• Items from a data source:
━━━━━━━━━━━━━━━━

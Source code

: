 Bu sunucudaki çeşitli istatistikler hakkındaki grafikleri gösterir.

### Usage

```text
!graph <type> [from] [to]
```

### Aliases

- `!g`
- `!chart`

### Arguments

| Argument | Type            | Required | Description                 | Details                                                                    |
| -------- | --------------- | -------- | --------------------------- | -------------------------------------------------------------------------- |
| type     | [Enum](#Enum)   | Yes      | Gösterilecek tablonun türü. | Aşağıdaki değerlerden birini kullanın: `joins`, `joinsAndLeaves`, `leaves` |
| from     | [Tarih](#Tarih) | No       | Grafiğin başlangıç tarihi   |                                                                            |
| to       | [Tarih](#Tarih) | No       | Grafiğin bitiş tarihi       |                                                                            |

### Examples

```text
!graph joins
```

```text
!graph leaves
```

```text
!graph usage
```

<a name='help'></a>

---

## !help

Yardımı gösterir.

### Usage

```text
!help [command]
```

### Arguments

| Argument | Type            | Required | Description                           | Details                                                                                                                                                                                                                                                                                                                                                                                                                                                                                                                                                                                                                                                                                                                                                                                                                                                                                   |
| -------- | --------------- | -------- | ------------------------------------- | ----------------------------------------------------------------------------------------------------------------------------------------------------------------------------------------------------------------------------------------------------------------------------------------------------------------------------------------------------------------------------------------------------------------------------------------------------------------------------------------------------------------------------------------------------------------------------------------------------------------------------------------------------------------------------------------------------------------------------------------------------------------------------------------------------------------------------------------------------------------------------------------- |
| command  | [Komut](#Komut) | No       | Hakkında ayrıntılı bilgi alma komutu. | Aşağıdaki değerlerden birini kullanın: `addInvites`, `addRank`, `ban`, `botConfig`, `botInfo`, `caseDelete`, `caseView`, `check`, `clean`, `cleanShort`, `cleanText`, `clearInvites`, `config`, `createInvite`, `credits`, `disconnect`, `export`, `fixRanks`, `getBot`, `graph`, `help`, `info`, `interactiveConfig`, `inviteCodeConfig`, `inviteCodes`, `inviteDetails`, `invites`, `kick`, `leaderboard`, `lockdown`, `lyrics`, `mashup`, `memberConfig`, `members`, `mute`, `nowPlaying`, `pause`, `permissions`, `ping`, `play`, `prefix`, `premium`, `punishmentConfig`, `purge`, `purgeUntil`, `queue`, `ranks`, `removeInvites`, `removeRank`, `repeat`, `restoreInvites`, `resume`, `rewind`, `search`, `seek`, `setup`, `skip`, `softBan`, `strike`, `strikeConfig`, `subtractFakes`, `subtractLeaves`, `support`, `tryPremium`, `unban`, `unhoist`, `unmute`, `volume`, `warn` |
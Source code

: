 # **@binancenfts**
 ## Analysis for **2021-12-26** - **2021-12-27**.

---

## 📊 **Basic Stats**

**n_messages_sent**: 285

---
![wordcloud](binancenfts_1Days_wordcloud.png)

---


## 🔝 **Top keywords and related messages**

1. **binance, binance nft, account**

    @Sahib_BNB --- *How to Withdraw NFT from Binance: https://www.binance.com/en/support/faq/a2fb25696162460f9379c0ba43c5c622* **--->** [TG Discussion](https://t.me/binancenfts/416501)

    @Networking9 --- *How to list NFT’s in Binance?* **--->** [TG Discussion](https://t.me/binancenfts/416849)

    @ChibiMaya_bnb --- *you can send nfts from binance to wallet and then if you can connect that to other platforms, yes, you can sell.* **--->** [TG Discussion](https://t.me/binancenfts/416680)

━━━━━━━━━━━━━━━━

• EXERCISE INSTRUCTIONS:
Scan the records above for the string "Grafiğin", then report every line that contains it.

• YOUR SOLUTION:
| from     | [Tarih](#Tarih) | No       | Grafiğin başlangıç tarihi   |                                                                            |
| to       | [Tarih](#Tarih) | No       | Grafiğin bitiş tarihi       |                                                                            |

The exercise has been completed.